Prowadzący taką działalność przedsiębiorca pracodawca, powierzając pracownikowi mienie będące środkiem transportu z obowiązkiem zwrotu, powinien zapewnić mu warunki umożliwiające zabezpieczenie go przed kradzieżą. Ograniczenie się do wydania nakazu o parkowaniu pojazdu wyłącznie w miejscach strzeżonych, bez wyposażenia go w np. autoalarm i/lub blokady skrzyni biegów, które współcześnie są zabezpieczeniami standardowymi, nie można uznać za spełnienie przez pracodawcę warunków umożliwiających w pełni ochronę powierzonego mienia.

Sądy niższych instancji nie przywiązały żadnego znaczenia do tych okoliczności.
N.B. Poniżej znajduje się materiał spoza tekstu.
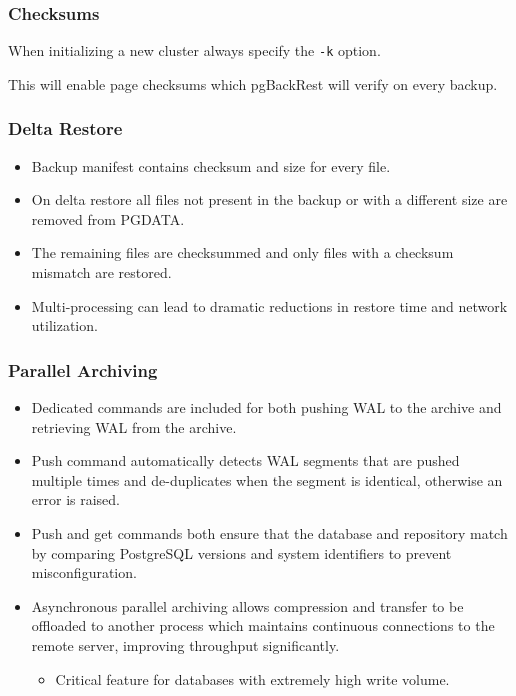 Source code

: \begin{frame}
    \frametitle{Checksums}

    When initializing a new cluster always specify the \texttt{-k} option.

    This will enable page checksums which pgBackRest will verify on every backup.
\end{frame}

\begin{frame}
    \frametitle{Delta Restore}

    \begin{itemize}
        \item Backup manifest contains checksum and size for every file.\pause
        \item On delta restore all files not present in the backup or with a different size are removed from PGDATA.\pause
        \item The remaining files are checksummed and only files with a checksum mismatch are restored.\pause
        \item Multi-processing can lead to dramatic reductions in restore time and network utilization.
    \end{itemize}
\end{frame}

\begin{frame}
    \frametitle{Parallel Archiving}

    \begin{itemize}
        \item Dedicated commands are included for both pushing WAL to the archive and retrieving WAL from the archive.\pause
        \item Push command automatically detects WAL segments that are pushed multiple times and de-duplicates when the segment is identical, otherwise an error is raised.\pause
        \item Push and get commands both ensure that the database and repository match by comparing PostgreSQL versions and system identifiers to prevent misconfiguration.\pause

        \item Asynchronous parallel archiving allows compression and transfer to be offloaded to another process which maintains continuous connections to the remote server, improving throughput significantly.\pause

            \begin{itemize}
                \item Critical feature for databases with extremely high write volume.
            \end{itemize}
    \end{itemize}
\end{frame}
Sąd apelacyjny stwierdził, że wprawdzie kradzież samochodu była okolicznością od pozwanego niezależną, ale została przez niego zawiniona „w takim znaczeniu, że umożliwiło ją nienależyte wykonanie obowiązku pieczy” i że w sumie pozwany nie tylko nie wykazał, że szkoda powstała z przyczyn od niego niezależnych, ale to jemu udowodniono, że swoim zachowaniem doprowadził do powstania szkody. To stanowisko dowodzi niepełnej, jednostronnej oceny przesłanek odpowiedzialności za mienie powierzone pracownikowi z obowiązkiem zwrotu.

To ryzyko firmy

Do odpowiedzialności materialnej pracownika stosuje się odpowiednio art. 117, art. 121, art. 121

1

i art. 122 k.p.

Przede wszystkim podwładny nie odpowiada za szkodę w takim zakresie, w jakim pracodawca lub inna osoba przyczyniły się do jej powstania albo zwiększenia. Ponadto nie ponosi ryzyka związanego z działalnością pracodawcy, a w szczególności nie wolno go obciążyć za szkodę wynikłą w związku z działaniem w granicach dopuszczalnego ryzyka.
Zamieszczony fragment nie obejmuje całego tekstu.